With OpenML, we aim to take a stress-free, 'zen'-like approach to working with machine learning datasets. To make training data easy to use, OpenML serves thousands of datasets in the same format, with the same rich meta-data, so that you can directly load it (e.g. in numpy,pandas,…) and start building models without manual intervention. For instance, you can benchmark algorithms across hundreds of datasets in a simple loop.

For historical reasons, we have done this by internally storing all data in the ARFF data format, a CSV-like text-based format that includes meta-data such as the correct feature data types. However, this format is loosely defined, causing different parsers to behave differently, and the current parsers are memory-inefficient which inhibits the use of large datasets. A more popular format these days is Parquet, a binary single-table format. However, many current machine learning tasks require multi-table data. For instance, image segmentation or object detection tasks have both images and varying amounts of annotations per image.

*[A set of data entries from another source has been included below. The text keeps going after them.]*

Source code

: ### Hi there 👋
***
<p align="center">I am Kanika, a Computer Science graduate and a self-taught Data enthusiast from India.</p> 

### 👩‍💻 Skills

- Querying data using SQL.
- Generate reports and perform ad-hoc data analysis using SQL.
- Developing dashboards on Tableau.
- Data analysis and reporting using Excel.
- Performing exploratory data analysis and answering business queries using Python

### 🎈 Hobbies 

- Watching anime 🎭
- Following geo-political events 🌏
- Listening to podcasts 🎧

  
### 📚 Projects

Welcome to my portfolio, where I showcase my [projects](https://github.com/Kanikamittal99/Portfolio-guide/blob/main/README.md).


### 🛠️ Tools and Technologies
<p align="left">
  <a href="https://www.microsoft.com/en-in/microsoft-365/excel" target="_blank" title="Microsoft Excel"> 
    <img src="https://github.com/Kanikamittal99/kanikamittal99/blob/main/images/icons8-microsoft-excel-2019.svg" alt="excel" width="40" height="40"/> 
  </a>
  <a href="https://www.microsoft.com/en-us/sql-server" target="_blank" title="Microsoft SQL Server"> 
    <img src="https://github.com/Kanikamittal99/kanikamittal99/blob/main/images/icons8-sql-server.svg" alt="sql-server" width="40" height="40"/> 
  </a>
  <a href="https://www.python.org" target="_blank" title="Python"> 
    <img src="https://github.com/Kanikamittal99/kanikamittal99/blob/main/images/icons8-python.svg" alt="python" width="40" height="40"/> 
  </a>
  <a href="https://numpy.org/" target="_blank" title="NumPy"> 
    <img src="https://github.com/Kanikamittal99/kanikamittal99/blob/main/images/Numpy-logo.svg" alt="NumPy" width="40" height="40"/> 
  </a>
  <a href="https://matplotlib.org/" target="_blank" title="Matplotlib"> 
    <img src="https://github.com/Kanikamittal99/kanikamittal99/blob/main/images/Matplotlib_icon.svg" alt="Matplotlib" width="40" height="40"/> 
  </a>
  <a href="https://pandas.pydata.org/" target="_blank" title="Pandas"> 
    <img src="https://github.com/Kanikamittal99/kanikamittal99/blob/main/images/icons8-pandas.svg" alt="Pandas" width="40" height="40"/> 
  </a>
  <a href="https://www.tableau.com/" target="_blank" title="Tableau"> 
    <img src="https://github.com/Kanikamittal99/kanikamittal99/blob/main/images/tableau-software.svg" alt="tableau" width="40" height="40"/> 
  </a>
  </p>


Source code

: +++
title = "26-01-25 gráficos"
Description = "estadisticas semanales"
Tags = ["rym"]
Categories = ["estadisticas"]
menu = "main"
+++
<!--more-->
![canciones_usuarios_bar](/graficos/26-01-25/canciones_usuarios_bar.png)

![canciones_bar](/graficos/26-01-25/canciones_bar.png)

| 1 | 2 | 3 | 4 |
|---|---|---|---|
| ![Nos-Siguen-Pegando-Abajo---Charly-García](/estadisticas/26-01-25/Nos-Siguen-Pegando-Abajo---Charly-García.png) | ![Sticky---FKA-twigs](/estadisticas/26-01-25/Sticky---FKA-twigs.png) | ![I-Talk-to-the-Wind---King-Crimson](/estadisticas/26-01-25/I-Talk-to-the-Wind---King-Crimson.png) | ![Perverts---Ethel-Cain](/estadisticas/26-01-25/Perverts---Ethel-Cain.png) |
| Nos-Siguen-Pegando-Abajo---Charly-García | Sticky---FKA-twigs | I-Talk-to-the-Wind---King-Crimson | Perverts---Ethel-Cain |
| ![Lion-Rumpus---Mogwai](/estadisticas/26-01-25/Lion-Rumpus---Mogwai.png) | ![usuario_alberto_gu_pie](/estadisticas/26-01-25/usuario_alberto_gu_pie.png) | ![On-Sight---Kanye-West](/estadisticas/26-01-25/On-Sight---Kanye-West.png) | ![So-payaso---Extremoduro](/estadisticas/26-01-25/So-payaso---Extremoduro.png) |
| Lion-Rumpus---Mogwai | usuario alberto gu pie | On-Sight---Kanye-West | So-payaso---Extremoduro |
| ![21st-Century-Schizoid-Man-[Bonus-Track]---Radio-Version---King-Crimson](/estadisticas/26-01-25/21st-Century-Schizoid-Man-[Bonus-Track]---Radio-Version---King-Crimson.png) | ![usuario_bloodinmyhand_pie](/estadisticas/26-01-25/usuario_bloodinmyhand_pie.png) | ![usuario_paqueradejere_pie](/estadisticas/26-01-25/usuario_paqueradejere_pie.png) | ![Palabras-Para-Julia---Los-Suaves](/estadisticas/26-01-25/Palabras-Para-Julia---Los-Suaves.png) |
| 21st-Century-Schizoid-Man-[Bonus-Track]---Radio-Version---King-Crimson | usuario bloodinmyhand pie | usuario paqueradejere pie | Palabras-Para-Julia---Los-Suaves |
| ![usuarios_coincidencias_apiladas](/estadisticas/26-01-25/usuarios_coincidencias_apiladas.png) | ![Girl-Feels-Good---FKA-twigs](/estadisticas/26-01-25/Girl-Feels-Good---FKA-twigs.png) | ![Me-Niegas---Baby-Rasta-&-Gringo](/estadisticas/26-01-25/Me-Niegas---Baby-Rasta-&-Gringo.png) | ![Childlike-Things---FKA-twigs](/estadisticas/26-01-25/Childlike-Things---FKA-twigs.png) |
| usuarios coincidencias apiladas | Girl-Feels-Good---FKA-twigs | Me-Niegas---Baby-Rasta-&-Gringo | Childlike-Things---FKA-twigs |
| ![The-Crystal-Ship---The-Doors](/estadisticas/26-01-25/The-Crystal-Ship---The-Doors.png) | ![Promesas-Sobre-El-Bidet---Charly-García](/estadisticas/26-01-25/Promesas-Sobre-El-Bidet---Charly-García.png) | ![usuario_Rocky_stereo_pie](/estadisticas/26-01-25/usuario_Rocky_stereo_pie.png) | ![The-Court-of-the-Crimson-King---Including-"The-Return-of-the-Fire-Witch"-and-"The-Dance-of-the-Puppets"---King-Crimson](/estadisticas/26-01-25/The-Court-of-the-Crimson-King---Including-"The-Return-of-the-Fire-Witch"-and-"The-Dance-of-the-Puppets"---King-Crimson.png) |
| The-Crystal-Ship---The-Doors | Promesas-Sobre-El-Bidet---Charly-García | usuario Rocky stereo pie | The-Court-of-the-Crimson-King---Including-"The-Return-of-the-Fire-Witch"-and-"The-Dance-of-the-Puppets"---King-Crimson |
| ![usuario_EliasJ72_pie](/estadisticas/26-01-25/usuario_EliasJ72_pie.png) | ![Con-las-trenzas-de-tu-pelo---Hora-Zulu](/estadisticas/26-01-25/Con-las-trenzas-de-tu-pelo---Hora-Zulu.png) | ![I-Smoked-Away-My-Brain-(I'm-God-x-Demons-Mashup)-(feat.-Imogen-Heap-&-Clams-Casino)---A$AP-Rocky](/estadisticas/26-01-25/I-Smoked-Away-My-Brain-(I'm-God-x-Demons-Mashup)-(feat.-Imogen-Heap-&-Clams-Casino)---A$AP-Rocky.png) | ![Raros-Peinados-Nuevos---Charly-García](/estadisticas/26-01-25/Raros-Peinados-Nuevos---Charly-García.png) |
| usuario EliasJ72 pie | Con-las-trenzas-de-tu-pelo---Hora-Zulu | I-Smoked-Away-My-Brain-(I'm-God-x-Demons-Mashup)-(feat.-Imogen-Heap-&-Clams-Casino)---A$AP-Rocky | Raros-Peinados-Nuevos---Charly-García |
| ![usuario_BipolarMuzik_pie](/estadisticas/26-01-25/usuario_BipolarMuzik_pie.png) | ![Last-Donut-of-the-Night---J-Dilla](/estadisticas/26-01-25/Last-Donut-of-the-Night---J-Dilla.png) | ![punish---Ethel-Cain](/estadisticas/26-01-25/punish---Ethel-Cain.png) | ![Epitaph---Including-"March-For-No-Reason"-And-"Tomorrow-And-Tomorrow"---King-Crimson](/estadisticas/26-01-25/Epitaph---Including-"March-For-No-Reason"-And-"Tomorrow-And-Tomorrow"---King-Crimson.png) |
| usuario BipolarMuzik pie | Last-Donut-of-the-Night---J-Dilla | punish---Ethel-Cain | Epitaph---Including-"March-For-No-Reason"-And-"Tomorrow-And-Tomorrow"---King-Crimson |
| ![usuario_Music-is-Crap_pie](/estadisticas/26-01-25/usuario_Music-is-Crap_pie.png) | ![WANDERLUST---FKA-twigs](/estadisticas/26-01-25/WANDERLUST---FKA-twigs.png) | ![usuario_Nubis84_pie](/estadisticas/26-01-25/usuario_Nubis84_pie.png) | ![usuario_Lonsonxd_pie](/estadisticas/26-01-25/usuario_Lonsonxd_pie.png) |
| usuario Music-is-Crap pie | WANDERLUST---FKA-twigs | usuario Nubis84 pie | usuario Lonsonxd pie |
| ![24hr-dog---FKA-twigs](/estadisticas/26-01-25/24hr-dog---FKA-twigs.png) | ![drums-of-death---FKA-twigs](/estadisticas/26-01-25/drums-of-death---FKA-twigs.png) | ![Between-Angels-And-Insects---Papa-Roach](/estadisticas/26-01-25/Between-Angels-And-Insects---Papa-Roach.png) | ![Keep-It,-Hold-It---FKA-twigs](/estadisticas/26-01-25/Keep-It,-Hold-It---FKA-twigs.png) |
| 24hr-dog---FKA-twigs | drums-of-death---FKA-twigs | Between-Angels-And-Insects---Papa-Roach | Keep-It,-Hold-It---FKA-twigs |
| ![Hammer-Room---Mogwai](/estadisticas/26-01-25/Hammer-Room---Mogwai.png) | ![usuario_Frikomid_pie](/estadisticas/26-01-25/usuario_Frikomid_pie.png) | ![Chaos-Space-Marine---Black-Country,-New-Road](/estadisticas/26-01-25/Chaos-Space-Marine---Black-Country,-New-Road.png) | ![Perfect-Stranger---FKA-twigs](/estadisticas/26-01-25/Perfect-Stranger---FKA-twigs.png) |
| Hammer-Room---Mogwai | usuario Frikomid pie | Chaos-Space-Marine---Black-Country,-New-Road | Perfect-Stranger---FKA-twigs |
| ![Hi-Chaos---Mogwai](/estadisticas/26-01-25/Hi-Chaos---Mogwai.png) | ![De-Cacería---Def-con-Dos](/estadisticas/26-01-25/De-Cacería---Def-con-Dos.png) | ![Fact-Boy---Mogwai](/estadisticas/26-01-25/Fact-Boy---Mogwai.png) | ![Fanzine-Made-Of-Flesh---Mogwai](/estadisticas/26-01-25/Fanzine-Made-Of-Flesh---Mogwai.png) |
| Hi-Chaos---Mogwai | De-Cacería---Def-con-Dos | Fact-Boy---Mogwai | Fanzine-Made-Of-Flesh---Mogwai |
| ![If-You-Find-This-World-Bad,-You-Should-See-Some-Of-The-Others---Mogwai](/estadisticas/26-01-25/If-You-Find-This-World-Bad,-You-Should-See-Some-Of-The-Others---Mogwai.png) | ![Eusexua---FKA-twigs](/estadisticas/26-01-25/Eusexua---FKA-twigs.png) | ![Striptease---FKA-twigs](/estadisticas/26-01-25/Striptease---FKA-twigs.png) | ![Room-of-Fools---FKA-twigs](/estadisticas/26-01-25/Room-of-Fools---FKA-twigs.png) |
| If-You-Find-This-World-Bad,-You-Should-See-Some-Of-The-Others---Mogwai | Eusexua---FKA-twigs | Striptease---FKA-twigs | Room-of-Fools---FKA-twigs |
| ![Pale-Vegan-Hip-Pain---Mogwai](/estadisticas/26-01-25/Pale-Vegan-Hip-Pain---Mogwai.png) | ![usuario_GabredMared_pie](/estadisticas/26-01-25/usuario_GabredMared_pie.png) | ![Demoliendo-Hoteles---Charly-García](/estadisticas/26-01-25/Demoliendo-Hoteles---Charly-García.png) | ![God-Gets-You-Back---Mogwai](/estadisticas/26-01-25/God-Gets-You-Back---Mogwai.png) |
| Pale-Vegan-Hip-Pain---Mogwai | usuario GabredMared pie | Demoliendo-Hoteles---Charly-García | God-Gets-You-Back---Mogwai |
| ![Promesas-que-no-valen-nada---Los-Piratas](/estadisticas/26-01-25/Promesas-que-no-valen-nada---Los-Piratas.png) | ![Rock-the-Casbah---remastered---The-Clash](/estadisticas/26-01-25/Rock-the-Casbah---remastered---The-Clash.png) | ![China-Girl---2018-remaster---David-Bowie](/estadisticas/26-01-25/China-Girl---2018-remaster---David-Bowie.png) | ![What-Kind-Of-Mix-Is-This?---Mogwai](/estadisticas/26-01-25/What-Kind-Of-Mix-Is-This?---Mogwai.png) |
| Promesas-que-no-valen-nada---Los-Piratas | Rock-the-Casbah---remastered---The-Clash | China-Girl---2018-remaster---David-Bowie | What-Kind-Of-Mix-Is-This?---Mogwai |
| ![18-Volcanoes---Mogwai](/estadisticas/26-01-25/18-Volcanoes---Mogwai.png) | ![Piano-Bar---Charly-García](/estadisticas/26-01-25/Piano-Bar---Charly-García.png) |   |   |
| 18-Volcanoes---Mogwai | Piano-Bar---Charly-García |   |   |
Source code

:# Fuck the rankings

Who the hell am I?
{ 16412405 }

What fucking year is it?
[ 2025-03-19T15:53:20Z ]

In short, we are looking the best format to internally store machine learning datasets in the foreseeable future, to extend OpenML towards all kinds of modern machine learning datasets and serve them in a uniform way. This blog post presents out process and insights. We would love to hear your thoughts and experiences before we make any decision on how to move forward.

Scope

We first define the general scope of the usage of the format:

It should be useful for data storage and transmission. We can always convert data during upload or download in OpenML's client APIs. For instance, people may upload a Python pandas dataframe to OpenML, and later get the same dataframe back, without realizing or caring how the data was stored in the meantime. If people want to store the data locally, they can download it in the format they like (e.g. a memory-mapped format like Arrow/Feather for fast reading or TFRecords for people using TensorFlow). Additional code can facilitate such conversions.
There should be a standard way to represent specific types of data, i.e. a fixed schema that can be verified. For instance, all tabular data should be stored in a uniform way. Without it, we would need dataset-specific code for loading, which requires maintenance, and it will be harder to check quality and extract meta-data.
The format should allow storing most (processed) machine learning datasets, including images, video, audio, text, graphs, and multi-tabular data such as object recognition tasks and relational data. Data such as images can be converted to numeric formats (e.g. pixel values) for storage in this format (and usage in machine learning).

Impact on OpenML (simplicity, maintenance)

Since OpenML is a community project, we want to keep it as easy as possible to use and maintain:

We aim to host datasets in an S3 object store (min.io).
We prefer a single internal data format to reduce maintenance both server-side and client-side.
We need machine-readable schemas (in a specific language) that describe how a certain type of data is formatted. Examples would be a schema for tabular data, a schema for annotated image data, etc. Every dataset should specify the schema it satisfies, and we should be able to validate this. We aim to gradually roll out support form different types of data, starting with tabular, and including others only after schemas are defined.
We need to support batch data now, but ideally the format should allow data appending (streaming) in the future.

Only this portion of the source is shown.